Task to carry out
Output every record word for word, minus the pictures.

(Pictures paired with source code)
----------
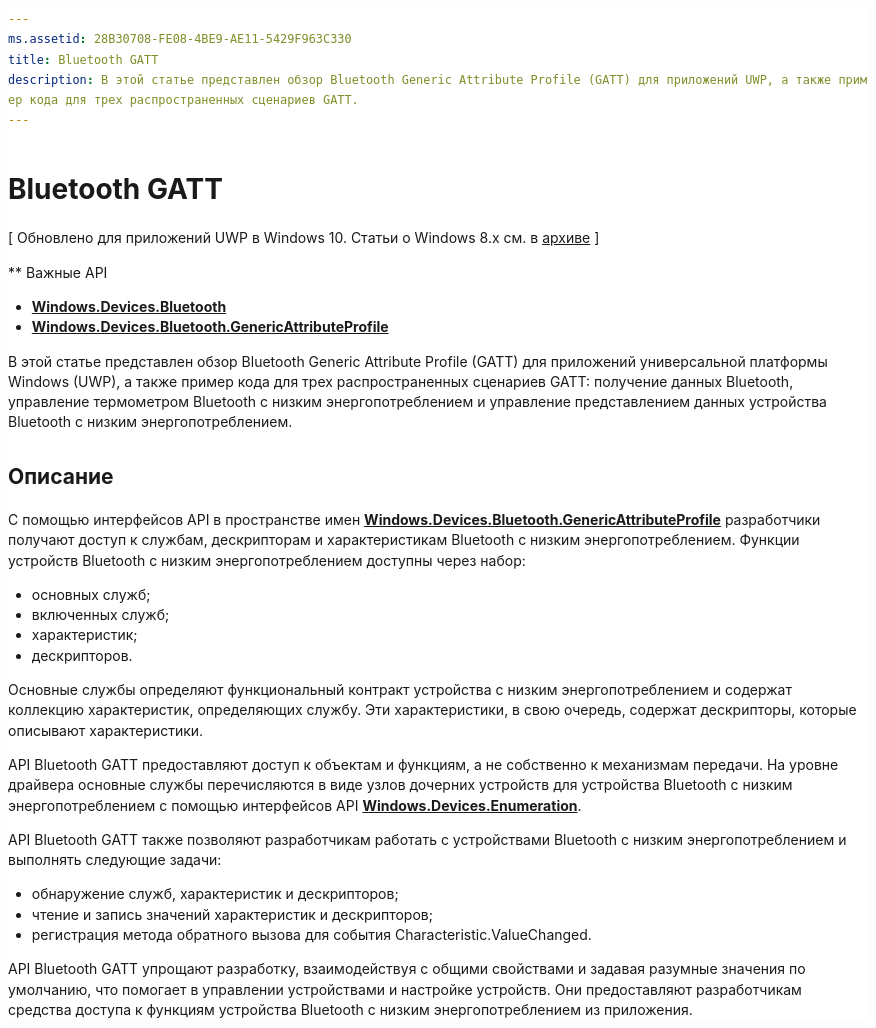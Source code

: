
 ```yaml
---
ms.assetid: 28B30708-FE08-4BE9-AE11-5429F963C330
title: Bluetooth GATT
description: В этой статье представлен обзор Bluetooth Generic Attribute Profile (GATT) для приложений UWP, а также пример кода для трех распространенных сценариев GATT.
---
```

# Bluetooth GATT

\[ Обновлено для приложений UWP в Windows 10. Статьи о Windows 8.x см. в [архиве](http://go.microsoft.com/fwlink/p/?linkid=619132) \]

** Важные API

-   [**Windows.Devices.Bluetooth**](https://msdn.microsoft.com/library/windows/apps/Dn263413)
-   [**Windows.Devices.Bluetooth.GenericAttributeProfile**](https://msdn.microsoft.com/library/windows/apps/Dn297685)

В этой статье представлен обзор Bluetooth Generic Attribute Profile (GATT) для приложений универсальной платформы Windows (UWP), а также пример кода для трех распространенных сценариев GATT: получение данных Bluetooth, управление термометром Bluetooth с низким энергопотреблением и управление представлением данных устройства Bluetooth с низким энергопотреблением.

## Описание

С помощью интерфейсов API в пространстве имен [**Windows.Devices.Bluetooth.GenericAttributeProfile**](https://msdn.microsoft.com/library/windows/apps/Dn297685) разработчики получают доступ к службам, дескрипторам и характеристикам Bluetooth с низким энергопотреблением. Функции устройств Bluetooth с низким энергопотреблением доступны через набор:

-   основных служб;
-   включенных служб;
-   характеристик;
-   дескрипторов.

Основные службы определяют функциональный контракт устройства с низким энергопотреблением и содержат коллекцию характеристик, определяющих службу. Эти характеристики, в свою очередь, содержат дескрипторы, которые описывают характеристики.

API Bluetooth GATT предоставляют доступ к объектам и функциям, а не собственно к механизмам передачи. На уровне драйвера основные службы перечисляются в виде узлов дочерних устройств для устройства Bluetooth с низким энергопотреблением с помощью интерфейсов API [**Windows.Devices.Enumeration**](https://msdn.microsoft.com/library/windows/apps/BR225459).

API Bluetooth GATT также позволяют разработчикам работать с устройствами Bluetooth с низким энергопотреблением и выполнять следующие задачи:

-   обнаружение служб, характеристик и дескрипторов;
-   чтение и запись значений характеристик и дескрипторов;
-   регистрация метода обратного вызова для события Characteristic.ValueChanged.

API Bluetooth GATT упрощают разработку, взаимодействуя с общими свойствами и задавая разумные значения по умолчанию, что помогает в управлении устройствами и настройке устройств. Они предоставляют разработчикам средства доступа к функциям устройства Bluetooth с низким энергопотреблением из приложения.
----------
Response
Source code

:
 ```yaml
---
ms.assetid: 28B30708-FE08-4BE9-AE11-5429F963C330
title: Bluetooth GATT
description: В этой статье представлен обзор Bluetooth Generic Attribute Profile (GATT) для приложений UWP, а также пример кода для трех распространенных сценариев GATT.
---
```

# Bluetooth GATT

\[ Обновлено для приложений UWP в Windows 10. Статьи о Windows 8.x см. в [архиве](http://go.microsoft.com/fwlink/p/?linkid=619132) \]

** Важные API

-   [**Windows.Devices.Bluetooth**](https://msdn.microsoft.com/library/windows/apps/Dn263413)
-   [**Windows.Devices.Bluetooth.GenericAttributeProfile**](https://msdn.microsoft.com/library/windows/apps/Dn297685)

В этой статье представлен обзор Bluetooth Generic Attribute Profile (GATT) для приложений универсальной платформы Windows (UWP), а также пример кода для трех распространенных сценариев GATT: получение данных Bluetooth, управление термометром Bluetooth с низким энергопотреблением и управление представлением данных устройства Bluetooth с низким энергопотреблением.

## Описание

С помощью интерфейсов API в пространстве имен [**Windows.Devices.Bluetooth.GenericAttributeProfile**](https://msdn.microsoft.com/library/windows/apps/Dn297685) разработчики получают доступ к службам, дескрипторам и характеристикам Bluetooth с низким энергопотреблением. Функции устройств Bluetooth с низким энергопотреблением доступны через набор:

-   основных служб;
-   включенных служб;
-   характеристик;
-   дескрипторов.

Основные службы определяют функциональный контракт устройства с низким энергопотреблением и содержат коллекцию характеристик, определяющих службу. Эти характеристики, в свою очередь, содержат дескрипторы, которые описывают характеристики.

API Bluetooth GATT предоставляют доступ к объектам и функциям, а не собственно к механизмам передачи. На уровне драйвера основные службы перечисляются в виде узлов дочерних устройств для устройства Bluetooth с низким энергопотреблением с помощью интерфейсов API [**Windows.Devices.Enumeration**](https://msdn.microsoft.com/library/windows/apps/BR225459).

API Bluetooth GATT также позволяют разработчикам работать с устройствами Bluetooth с низким энергопотреблением и выполнять следующие задачи:

-   обнаружение служб, характеристик и дескрипторов;
-   чтение и запись значений характеристик и дескрипторов;
-   регистрация метода обратного вызова для события Characteristic.ValueChanged.

API Bluetooth GATT упрощают разработку, взаимодействуя с общими свойствами и задавая разумные значения по умолчанию, что помогает в управлении устройствами и настройке устройств. Они предоставляют разработчикам средства доступа к функциям устройства Bluetooth с низким энергопотреблением из приложения.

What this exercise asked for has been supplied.